INSTRUCTIONS FOR THE TASK: For the material below, return exactly the lines starting at the one holding "314 | 0% | 0.1%" and ending at the one holding "210 | 0% | 100%", counting both as part of the range.

DATASET CONTENT:
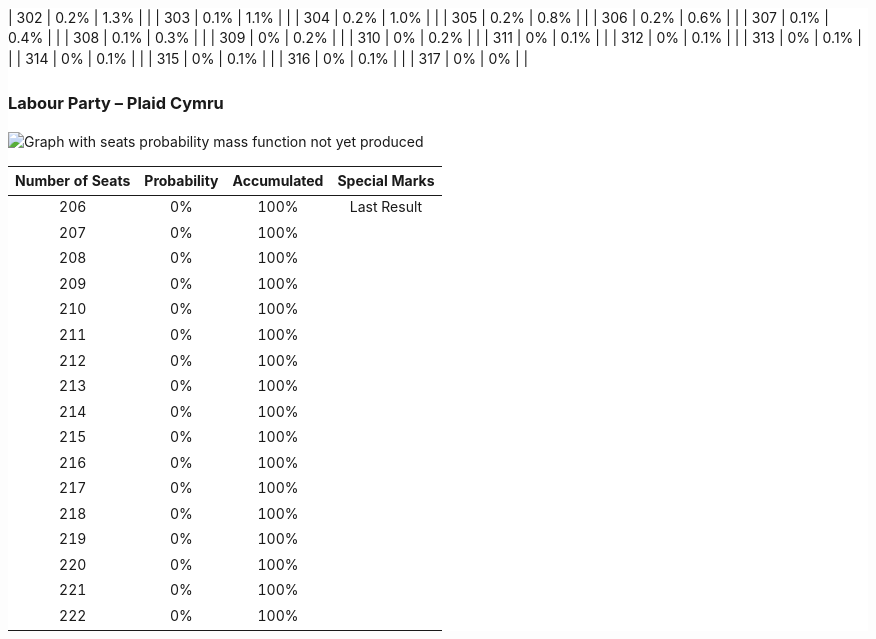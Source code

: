 | 302 | 0.2% | 1.3% |  |
| 303 | 0.1% | 1.1% |  |
| 304 | 0.2% | 1.0% |  |
| 305 | 0.2% | 0.8% |  |
| 306 | 0.2% | 0.6% |  |
| 307 | 0.1% | 0.4% |  |
| 308 | 0.1% | 0.3% |  |
| 309 | 0% | 0.2% |  |
| 310 | 0% | 0.2% |  |
| 311 | 0% | 0.1% |  |
| 312 | 0% | 0.1% |  |
| 313 | 0% | 0.1% |  |
| 314 | 0% | 0.1% |  |
| 315 | 0% | 0.1% |  |
| 316 | 0% | 0.1% |  |
| 317 | 0% | 0% |  |

### Labour Party – Plaid Cymru

![Graph with seats probability mass function not yet produced](2020-12-09-YouGov-coalitions-seats-pmf-lab–pc.png "Seats Probability Mass Function")

| Number of Seats | Probability | Accumulated | Special Marks |
|:---------------:|:-----------:|:-----------:|:-------------:|
| 206 | 0% | 100% | Last Result |
| 207 | 0% | 100% |  |
| 208 | 0% | 100% |  |
| 209 | 0% | 100% |  |
| 210 | 0% | 100% |  |
| 211 | 0% | 100% |  |
| 212 | 0% | 100% |  |
| 213 | 0% | 100% |  |
| 214 | 0% | 100% |  |
| 215 | 0% | 100% |  |
| 216 | 0% | 100% |  |
| 217 | 0% | 100% |  |
| 218 | 0% | 100% |  |
| 219 | 0% | 100% |  |
| 220 | 0% | 100% |  |
| 221 | 0% | 100% |  |
| 222 | 0% | 100% |  |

RESPONSE TO THE EXERCISE:
| 314 | 0% | 0.1% |  |
| 315 | 0% | 0.1% |  |
| 316 | 0% | 0.1% |  |
| 317 | 0% | 0% |  |

### Labour Party – Plaid Cymru

![Graph with seats probability mass function not yet produced](2020-12-09-YouGov-coalitions-seats-pmf-lab–pc.png "Seats Probability Mass Function")

| Number of Seats | Probability | Accumulated | Special Marks |
|:---------------:|:-----------:|:-----------:|:-------------:|
| 206 | 0% | 100% | Last Result |
| 207 | 0% | 100% |  |
| 208 | 0% | 100% |  |
| 209 | 0% | 100% |  |
| 210 | 0% | 100% |  |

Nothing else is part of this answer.